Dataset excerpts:
▶

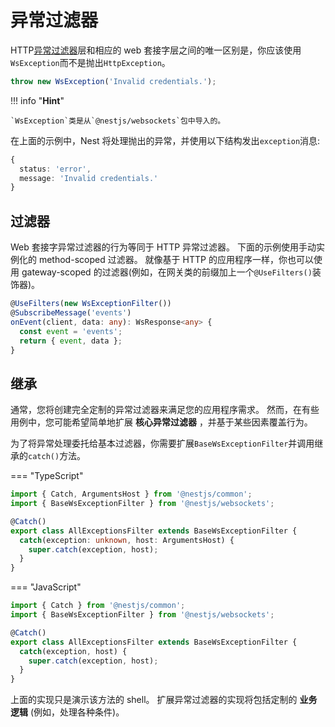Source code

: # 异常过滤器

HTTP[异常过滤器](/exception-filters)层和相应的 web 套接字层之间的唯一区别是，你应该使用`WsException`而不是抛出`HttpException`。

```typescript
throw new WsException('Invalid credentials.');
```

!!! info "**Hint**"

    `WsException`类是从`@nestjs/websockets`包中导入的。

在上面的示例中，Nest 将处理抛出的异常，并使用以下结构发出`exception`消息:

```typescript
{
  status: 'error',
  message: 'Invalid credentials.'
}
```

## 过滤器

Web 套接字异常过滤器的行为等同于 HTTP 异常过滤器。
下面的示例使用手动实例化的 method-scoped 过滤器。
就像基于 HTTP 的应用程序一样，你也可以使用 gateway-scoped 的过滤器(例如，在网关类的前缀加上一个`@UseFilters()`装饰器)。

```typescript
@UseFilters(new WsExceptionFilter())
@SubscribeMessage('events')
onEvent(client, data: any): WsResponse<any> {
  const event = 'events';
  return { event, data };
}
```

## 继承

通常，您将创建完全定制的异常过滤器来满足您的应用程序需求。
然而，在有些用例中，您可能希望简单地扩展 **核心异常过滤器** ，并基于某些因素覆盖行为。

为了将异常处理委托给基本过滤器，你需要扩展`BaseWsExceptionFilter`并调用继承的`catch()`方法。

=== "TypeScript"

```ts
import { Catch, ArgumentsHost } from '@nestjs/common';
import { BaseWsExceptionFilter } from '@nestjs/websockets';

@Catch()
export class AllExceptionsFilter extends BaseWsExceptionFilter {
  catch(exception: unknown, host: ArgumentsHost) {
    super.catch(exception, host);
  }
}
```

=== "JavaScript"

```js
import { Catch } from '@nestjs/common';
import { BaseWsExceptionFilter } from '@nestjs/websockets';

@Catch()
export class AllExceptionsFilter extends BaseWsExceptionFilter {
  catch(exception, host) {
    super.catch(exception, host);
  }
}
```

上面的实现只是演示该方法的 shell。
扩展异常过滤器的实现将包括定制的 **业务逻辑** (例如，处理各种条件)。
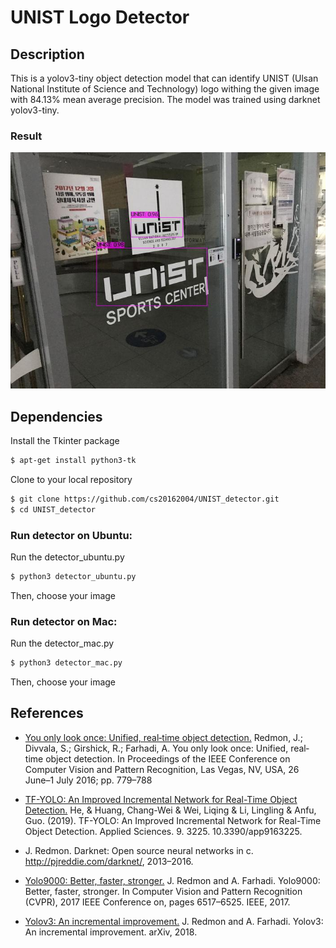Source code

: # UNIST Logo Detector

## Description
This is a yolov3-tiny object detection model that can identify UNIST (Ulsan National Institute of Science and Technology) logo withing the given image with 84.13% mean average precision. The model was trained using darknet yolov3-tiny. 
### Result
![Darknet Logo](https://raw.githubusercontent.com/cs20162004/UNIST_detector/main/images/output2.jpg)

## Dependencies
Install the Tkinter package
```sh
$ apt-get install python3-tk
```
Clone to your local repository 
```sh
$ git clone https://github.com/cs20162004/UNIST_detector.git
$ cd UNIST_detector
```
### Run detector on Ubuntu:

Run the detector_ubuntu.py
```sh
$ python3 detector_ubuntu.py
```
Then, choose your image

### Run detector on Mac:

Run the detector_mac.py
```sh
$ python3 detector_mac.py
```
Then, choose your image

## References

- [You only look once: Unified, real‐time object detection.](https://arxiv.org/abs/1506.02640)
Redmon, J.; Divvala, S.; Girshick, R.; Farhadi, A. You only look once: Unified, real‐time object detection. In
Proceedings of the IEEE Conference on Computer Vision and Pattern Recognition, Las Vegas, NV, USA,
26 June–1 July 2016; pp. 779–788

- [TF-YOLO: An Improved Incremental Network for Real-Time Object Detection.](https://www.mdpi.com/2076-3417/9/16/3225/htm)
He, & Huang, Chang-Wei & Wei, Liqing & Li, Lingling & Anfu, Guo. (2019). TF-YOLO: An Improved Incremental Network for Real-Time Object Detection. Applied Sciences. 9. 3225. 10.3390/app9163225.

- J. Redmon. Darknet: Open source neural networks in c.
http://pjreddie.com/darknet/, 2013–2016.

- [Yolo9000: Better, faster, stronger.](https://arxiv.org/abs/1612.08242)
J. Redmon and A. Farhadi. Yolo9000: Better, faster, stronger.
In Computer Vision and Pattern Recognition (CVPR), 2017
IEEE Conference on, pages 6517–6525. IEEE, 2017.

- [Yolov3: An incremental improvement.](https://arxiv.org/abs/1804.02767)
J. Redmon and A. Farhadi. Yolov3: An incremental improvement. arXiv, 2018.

◀
▶

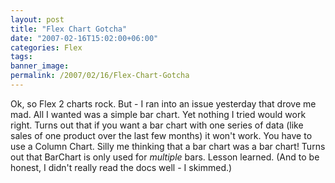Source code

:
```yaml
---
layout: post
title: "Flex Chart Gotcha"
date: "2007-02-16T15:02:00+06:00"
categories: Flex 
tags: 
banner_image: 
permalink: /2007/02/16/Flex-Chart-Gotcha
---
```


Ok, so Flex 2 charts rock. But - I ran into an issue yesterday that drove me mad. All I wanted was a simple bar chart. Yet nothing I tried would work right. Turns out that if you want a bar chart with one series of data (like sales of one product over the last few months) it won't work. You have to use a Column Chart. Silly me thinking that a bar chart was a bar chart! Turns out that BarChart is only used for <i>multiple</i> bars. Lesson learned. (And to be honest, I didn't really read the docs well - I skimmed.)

◀

ASSIGNMENT:
Reproduce the lines of the entries above from the one with "IEEE Conference on, pages" to the one with "J. Redmon and A. Farhadi. Yolov3: An", both included, exactly and without any other line.

SOLUTION FOR THIS PROBLEM:
IEEE Conference on, pages 6517–6525. IEEE, 2017.

- [Yolov3: An incremental improvement.](https://arxiv.org/abs/1804.02767)
J. Redmon and A. Farhadi. Yolov3: An incremental improvement. arXiv, 2018.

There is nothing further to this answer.